Unfortunately, when this approach is extended to a full sphere, and when reasonable driver efficiency levels are considered and reasonable sound pressure levels such as 110 db are contemplated at frequencies below 50 Hz, the required spherical enclosure will be uncomfortably large and the number of drivers which must be spaced over its surface in order to provide adequate dispersion at all frequencies becomes so large that the approach cannot be considered practicable either from the standpoint of aesthetics or economics.
For example, it has been calculated that a practical design capable of producing a sound pressure level of 110 db at 20 Hz and having efficiency of approximately 90 db (SPL) at one meter for a one watt input would require a spherical enclosure having an internal volume of approximately seven cubic feet, or a diameter of nearly three feet! Since such a spherical loudspeaker would have extremely limited acceptance in the high fidelity marketplace, some way was needed to reduce its size while retaining its abilities to simulate the sonic characteristics of a wide frequency range point source of sound.
As is obvious to those skilled in the art, the requirement for such a large sphere results virtually entirely from the requirement for large products of diaphragm movement and diaphragm area in order to generate high amplitudes of sound at low bass frequencies.
Consequently, the principal line of approach to reduction in the size of the sphere might begin with a division of the loudspeaker system into a lower frequency reproducer located outside the sphere with the higher frequency reproducers remaining on the surface of the sphere, now much reduced in size.
While such division of the frequency spectrum into two parts is entirely routine, requiring only the use of either active or passive filter networks, it was realized that if the system were to function as an accurate simulator of a wide frequency range point source of sound, provision had to be made to cause at least the upper portion of the frequency range from the lower frequency reproducer to appear to emanate from the sphere in coincidence with the sound from the higher frequency reproducers located on the sphere surface.
Since the human ear has little ability to localize the source of extremely low frequency acoustic energy (say, below 90 Hz or thereabouts), no particular provision need be made for enhancing the already excellent dispersion of this band of frequencies.

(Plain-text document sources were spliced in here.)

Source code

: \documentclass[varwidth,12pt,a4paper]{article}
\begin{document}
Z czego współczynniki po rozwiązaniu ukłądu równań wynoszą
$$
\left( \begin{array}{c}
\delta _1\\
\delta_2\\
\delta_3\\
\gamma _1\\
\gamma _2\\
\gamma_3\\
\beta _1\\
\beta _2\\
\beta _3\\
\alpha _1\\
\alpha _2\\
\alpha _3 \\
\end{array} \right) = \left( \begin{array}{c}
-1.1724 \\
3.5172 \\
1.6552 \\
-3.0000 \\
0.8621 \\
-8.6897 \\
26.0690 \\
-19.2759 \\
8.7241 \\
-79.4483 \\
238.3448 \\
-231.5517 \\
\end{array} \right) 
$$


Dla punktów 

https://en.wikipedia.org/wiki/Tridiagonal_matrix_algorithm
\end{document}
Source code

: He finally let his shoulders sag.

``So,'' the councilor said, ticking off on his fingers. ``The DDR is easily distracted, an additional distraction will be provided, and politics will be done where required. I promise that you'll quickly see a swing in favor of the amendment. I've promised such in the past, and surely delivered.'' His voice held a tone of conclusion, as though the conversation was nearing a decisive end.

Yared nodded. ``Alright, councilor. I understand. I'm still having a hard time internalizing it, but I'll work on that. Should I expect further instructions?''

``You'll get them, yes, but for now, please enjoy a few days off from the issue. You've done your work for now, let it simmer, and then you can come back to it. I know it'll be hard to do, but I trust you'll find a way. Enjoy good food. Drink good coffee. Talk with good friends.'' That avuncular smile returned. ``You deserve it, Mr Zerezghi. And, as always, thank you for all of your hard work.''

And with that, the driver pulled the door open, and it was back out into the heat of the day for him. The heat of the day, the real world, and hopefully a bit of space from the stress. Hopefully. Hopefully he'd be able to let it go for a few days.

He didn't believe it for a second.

However, if the lower frequency reproducer is to be called upon to extend much above the frequency range of the lowest bass notes, it is important to make its output in this range appear to emanate from the center of the sphere. Moreover, it is important that the dispersion of the upper portion of the frequency range of the lower frequency reproducer be smooth and uniform, especially in the horizontal plane. Finally, it is important that the path length from the low frequency reproducer to listeners in the far field of the loudspeaker be sufficiently identical to the path length from the higher frequency reproducers such that phase coherency problems are minimized or at least small enough to be easily corrected.